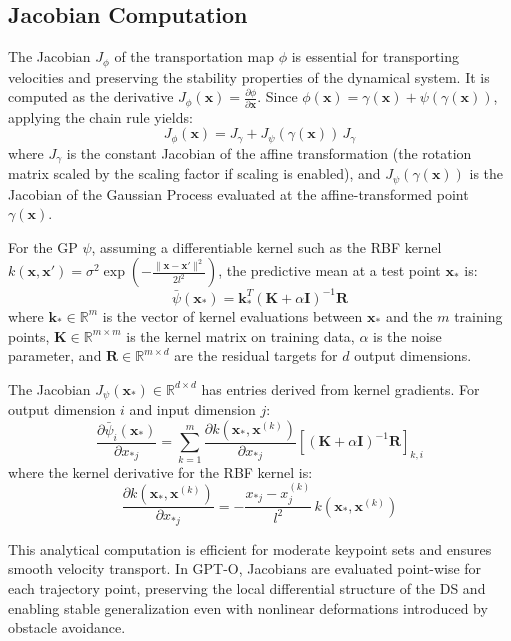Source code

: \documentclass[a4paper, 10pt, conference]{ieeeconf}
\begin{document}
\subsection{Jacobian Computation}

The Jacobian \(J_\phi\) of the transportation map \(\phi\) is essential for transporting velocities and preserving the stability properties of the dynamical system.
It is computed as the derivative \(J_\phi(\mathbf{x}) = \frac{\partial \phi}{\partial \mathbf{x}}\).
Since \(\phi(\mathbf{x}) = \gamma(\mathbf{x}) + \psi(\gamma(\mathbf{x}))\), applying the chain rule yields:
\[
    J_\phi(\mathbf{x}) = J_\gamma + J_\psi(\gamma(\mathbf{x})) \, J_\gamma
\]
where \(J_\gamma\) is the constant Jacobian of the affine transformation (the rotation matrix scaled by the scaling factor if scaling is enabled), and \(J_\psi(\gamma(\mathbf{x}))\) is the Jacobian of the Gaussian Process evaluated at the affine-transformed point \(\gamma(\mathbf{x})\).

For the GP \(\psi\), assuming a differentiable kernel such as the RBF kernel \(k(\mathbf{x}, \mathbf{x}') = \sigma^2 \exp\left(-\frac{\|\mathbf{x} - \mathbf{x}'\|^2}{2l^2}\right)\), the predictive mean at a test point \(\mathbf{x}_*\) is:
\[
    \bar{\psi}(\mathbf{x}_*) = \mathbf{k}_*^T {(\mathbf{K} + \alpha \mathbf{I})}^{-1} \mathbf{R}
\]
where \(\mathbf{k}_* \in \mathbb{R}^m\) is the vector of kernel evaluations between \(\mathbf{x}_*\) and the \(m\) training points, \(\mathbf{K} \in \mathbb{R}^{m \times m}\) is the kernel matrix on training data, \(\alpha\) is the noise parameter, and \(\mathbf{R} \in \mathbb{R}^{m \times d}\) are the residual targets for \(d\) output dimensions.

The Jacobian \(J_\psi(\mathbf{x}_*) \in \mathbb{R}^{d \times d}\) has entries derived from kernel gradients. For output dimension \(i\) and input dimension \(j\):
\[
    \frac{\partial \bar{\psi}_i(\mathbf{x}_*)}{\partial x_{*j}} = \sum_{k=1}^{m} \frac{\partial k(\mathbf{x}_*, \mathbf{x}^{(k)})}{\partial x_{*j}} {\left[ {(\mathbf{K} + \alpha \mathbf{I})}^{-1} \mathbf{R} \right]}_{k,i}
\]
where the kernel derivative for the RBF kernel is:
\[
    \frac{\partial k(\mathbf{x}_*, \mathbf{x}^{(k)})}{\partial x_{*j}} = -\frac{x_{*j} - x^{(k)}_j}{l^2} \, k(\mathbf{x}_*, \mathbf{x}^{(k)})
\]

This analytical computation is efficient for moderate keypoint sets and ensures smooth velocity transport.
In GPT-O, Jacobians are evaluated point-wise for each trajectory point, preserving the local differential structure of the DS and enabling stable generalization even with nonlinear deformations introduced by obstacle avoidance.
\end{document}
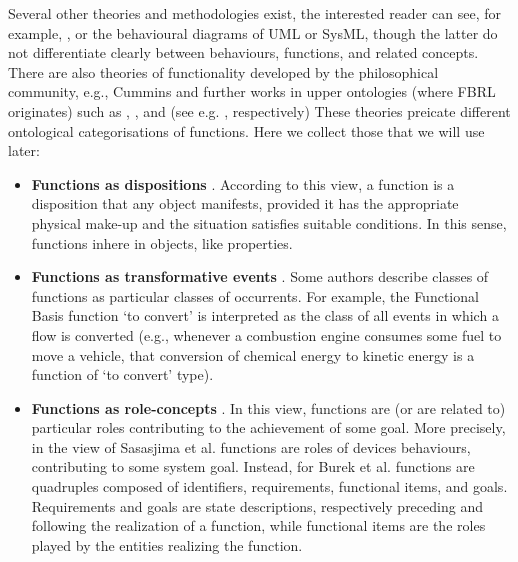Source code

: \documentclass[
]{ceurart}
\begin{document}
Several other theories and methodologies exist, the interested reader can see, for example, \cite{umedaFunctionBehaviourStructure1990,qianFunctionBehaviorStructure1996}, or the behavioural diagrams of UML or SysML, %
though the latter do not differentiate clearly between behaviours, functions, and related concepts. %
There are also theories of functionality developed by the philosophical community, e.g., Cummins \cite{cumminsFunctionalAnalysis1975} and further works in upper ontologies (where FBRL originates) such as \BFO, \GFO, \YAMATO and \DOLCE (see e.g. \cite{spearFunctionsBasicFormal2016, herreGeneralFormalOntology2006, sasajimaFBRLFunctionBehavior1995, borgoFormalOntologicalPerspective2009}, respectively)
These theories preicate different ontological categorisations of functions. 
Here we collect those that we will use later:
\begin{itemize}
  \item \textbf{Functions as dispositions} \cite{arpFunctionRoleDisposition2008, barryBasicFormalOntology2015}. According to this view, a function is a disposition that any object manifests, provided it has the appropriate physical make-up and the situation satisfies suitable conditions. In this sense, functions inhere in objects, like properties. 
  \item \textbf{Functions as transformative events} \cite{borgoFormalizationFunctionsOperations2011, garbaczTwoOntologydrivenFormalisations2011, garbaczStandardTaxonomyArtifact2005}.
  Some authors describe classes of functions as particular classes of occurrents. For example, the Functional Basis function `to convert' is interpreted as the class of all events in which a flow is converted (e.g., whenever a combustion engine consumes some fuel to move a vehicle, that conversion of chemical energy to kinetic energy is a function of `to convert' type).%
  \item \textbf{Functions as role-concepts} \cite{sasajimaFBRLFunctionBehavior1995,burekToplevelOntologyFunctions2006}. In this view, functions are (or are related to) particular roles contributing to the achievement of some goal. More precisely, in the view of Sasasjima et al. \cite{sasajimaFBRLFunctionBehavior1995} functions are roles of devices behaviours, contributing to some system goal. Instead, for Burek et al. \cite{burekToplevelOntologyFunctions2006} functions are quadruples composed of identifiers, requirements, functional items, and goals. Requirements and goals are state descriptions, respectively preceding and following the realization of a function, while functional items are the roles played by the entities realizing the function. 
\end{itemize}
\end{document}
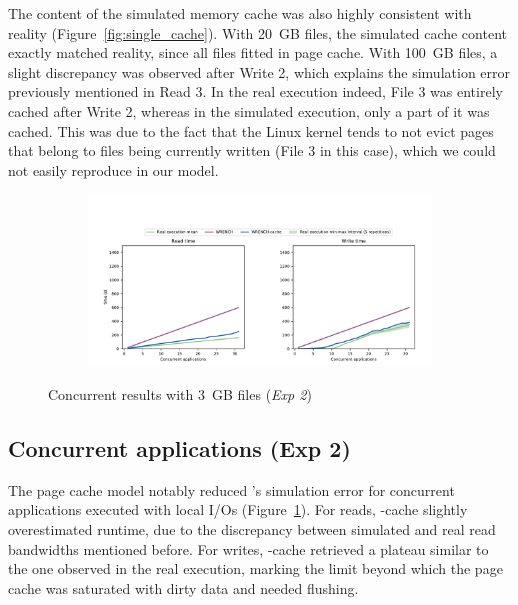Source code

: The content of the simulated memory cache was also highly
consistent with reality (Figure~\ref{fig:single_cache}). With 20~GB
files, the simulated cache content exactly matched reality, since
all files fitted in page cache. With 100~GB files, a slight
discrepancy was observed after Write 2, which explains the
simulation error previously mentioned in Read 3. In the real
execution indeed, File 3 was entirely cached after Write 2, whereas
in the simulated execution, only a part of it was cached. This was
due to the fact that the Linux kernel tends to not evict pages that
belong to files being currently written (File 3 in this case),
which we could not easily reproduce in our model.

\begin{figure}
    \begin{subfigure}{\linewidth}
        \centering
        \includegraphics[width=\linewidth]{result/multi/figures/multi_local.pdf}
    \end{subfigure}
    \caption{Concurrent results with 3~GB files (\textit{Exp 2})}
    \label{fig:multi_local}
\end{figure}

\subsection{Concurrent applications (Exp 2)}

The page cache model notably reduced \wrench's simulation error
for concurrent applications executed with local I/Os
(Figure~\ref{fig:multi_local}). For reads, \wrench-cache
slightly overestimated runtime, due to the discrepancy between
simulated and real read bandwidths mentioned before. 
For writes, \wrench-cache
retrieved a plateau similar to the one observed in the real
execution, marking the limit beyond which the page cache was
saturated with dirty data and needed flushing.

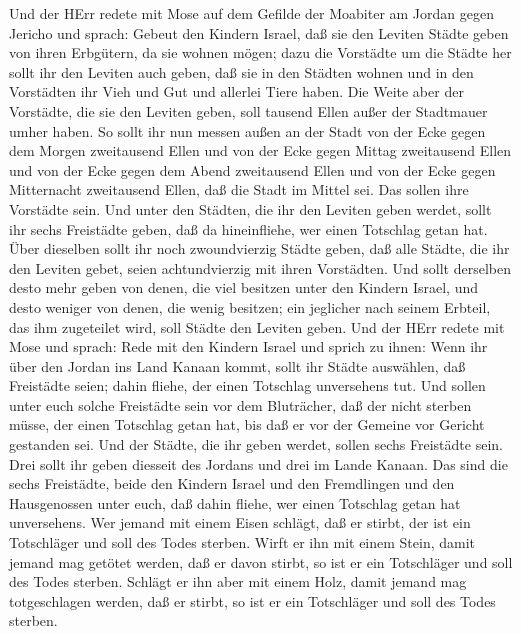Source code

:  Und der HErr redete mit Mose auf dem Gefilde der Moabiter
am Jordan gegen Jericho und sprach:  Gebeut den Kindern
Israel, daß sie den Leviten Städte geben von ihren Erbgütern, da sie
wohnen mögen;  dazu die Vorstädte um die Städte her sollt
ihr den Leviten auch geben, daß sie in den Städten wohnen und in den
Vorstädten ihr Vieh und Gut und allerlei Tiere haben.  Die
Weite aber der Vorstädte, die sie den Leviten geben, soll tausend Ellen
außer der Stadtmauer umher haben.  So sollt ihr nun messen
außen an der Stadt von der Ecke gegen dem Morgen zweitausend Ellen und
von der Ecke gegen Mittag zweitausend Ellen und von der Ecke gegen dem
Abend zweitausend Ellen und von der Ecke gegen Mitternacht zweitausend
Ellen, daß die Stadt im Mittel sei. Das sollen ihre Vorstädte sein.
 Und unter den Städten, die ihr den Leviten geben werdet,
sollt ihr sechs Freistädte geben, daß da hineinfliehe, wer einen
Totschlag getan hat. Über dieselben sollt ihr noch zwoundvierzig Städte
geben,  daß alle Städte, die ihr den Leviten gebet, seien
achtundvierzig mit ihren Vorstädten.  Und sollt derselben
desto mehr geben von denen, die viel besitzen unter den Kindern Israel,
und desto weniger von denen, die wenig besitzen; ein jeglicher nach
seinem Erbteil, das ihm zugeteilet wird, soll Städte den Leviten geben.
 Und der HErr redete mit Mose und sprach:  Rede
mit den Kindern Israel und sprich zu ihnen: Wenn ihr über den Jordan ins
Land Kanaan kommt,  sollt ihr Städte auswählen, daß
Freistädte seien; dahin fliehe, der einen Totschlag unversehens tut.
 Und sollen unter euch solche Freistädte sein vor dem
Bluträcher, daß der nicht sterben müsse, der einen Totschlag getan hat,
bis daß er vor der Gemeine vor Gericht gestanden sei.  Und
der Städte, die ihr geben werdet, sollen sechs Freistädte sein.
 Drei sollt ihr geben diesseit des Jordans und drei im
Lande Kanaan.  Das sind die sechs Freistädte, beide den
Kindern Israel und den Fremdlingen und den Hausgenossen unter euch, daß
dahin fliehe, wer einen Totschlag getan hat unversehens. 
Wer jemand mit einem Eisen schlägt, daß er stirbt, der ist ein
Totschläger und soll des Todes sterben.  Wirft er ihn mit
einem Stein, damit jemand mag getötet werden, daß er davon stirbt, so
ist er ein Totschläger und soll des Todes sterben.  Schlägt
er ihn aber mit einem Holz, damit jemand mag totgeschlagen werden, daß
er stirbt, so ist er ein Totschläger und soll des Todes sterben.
☆ ☆ ☆ ☆ ☆
**EXERCISE AIM**
If a line above holds the word "times", copy it.

**OUTPUT BELOW**
where \(\mathbf{k}_* \in \mathbb{R}^m\) is the vector of kernel evaluations between \(\mathbf{x}_*\) and the \(m\) training points, \(\mathbf{K} \in \mathbb{R}^{m \times m}\) is the kernel matrix on training data, \(\alpha\) is the noise parameter, and \(\mathbf{R} \in \mathbb{R}^{m \times d}\) are the residual targets for \(d\) output dimensions.
The Jacobian \(J_\psi(\mathbf{x}_*) \in \mathbb{R}^{d \times d}\) has entries derived from kernel gradients. For output dimension \(i\) and input dimension \(j\):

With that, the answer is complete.